→ **WHAT TO WORK ON**:
Check each line of the material, and show the ones that include the word "IsValid".

→ **PROVIDED DATA**:
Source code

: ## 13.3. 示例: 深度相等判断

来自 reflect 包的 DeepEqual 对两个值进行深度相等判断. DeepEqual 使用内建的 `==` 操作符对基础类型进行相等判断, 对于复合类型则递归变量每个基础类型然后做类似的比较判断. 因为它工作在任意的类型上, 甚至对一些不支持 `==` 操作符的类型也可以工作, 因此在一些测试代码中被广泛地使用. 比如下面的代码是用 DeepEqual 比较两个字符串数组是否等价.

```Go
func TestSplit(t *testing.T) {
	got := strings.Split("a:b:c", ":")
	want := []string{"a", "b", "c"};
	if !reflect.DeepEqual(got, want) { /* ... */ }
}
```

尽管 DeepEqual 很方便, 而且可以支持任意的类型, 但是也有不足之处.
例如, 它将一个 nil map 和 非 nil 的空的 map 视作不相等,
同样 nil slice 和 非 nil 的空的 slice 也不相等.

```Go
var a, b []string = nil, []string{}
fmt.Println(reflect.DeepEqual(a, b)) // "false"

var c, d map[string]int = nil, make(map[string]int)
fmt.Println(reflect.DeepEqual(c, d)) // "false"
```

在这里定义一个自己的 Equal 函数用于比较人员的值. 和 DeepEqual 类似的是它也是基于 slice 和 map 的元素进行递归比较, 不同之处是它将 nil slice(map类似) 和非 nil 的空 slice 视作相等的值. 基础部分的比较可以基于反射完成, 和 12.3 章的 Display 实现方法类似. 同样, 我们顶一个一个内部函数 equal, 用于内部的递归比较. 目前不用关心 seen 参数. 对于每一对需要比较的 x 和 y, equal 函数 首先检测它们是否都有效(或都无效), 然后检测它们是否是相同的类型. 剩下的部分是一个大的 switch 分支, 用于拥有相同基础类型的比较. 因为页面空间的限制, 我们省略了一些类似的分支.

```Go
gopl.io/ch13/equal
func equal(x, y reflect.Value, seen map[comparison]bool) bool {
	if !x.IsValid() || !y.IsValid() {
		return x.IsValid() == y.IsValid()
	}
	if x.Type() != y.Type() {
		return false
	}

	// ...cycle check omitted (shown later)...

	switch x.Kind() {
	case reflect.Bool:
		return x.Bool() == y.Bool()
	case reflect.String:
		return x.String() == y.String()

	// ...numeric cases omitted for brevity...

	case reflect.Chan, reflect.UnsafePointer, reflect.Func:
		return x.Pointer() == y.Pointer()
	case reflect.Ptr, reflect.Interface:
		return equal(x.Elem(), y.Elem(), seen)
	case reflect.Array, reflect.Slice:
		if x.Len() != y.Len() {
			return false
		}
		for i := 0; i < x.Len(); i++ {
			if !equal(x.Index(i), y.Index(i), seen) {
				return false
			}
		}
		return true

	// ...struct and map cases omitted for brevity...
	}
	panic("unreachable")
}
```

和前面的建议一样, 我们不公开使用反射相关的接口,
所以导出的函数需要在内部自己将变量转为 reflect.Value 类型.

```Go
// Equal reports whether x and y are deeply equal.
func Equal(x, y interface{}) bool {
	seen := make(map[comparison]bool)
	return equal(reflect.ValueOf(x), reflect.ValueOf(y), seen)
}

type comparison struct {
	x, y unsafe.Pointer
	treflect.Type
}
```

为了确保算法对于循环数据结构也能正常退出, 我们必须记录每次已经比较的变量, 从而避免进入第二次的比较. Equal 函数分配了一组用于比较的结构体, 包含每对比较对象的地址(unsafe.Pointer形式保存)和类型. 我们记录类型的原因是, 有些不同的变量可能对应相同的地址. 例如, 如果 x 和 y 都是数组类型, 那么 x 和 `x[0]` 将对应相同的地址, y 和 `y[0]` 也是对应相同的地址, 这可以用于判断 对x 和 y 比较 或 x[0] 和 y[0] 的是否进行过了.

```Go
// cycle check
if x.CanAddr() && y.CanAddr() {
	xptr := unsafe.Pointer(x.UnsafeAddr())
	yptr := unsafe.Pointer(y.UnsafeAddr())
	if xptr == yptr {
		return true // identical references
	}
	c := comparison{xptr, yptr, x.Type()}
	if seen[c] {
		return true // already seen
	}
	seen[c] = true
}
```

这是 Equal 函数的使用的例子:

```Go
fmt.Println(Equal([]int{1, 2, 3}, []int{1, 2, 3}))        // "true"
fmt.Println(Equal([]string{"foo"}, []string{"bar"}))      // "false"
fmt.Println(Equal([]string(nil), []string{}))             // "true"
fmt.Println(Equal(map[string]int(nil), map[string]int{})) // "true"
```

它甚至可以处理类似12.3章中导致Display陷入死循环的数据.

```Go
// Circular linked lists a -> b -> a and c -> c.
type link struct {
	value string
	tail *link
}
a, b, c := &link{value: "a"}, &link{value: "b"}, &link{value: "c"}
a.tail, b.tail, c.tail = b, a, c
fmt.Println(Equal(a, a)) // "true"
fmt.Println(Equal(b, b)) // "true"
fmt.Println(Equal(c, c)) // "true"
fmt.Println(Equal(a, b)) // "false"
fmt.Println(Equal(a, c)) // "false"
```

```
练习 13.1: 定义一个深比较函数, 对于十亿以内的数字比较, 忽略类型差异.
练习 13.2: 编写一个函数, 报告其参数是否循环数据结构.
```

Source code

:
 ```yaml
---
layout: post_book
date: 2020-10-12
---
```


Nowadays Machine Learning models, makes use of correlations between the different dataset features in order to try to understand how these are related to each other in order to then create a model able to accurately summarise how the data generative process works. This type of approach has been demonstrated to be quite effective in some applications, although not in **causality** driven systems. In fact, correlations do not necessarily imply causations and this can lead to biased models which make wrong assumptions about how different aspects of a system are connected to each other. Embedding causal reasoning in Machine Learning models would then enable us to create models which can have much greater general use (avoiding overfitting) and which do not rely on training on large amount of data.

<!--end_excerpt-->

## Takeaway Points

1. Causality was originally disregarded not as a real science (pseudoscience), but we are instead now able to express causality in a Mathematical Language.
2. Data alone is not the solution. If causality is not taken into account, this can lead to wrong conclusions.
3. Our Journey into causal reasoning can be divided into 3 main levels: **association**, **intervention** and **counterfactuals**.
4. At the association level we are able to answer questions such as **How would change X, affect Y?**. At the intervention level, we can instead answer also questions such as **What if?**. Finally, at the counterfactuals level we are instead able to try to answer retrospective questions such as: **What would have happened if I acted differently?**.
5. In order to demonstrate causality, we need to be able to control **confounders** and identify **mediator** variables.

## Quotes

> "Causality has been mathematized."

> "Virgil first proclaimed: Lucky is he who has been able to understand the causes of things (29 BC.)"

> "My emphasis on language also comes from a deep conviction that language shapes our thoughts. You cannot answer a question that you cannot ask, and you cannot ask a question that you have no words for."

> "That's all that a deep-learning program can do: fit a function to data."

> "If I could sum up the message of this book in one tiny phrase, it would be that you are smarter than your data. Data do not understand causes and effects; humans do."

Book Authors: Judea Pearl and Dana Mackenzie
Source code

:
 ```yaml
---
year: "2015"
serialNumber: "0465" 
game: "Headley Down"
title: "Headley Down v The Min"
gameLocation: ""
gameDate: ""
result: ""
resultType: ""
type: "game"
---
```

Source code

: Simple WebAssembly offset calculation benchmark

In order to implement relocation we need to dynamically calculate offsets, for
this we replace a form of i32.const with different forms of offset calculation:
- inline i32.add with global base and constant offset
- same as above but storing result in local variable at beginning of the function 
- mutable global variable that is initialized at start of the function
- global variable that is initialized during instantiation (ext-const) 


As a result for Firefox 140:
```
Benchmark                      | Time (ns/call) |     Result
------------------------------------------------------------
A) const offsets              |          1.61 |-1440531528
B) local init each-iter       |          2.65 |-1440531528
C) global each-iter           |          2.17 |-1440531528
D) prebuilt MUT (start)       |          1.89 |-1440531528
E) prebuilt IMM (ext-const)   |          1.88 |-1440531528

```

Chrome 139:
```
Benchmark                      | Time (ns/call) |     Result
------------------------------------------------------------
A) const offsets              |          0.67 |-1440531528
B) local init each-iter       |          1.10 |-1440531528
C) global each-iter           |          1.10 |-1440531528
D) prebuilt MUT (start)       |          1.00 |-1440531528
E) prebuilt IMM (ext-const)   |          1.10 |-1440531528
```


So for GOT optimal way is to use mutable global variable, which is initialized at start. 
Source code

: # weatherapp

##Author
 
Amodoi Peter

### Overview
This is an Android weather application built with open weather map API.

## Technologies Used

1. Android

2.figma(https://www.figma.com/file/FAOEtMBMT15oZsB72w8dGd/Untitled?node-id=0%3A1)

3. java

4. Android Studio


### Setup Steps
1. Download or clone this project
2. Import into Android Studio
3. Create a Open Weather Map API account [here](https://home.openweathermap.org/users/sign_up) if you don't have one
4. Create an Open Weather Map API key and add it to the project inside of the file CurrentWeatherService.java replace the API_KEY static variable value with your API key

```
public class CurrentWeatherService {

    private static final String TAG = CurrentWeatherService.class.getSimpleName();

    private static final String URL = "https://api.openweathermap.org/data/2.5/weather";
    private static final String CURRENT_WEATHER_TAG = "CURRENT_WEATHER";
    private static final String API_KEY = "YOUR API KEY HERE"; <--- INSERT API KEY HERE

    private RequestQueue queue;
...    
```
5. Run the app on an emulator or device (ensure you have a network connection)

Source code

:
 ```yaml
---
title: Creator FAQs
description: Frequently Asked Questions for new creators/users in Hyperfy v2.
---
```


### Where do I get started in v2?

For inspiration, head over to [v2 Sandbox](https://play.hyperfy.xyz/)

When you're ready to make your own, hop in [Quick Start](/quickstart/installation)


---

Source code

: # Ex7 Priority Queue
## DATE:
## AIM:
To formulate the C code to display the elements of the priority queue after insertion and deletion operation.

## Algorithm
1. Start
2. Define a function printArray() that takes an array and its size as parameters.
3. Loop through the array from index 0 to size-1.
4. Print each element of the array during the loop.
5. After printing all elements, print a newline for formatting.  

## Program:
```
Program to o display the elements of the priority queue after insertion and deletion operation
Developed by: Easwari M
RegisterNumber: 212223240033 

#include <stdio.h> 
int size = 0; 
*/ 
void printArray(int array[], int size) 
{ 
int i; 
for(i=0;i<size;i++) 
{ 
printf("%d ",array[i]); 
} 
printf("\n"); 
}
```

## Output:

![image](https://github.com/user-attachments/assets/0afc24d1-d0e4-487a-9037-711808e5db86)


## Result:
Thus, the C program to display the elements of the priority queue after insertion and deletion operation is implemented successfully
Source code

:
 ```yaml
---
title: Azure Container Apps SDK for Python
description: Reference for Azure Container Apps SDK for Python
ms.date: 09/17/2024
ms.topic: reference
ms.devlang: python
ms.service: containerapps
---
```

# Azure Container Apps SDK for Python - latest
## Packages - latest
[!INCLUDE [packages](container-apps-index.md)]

→ **RESPONSE TO THIS EXERCISE**:
	if !x.IsValid() || !y.IsValid() {
		return x.IsValid() == y.IsValid()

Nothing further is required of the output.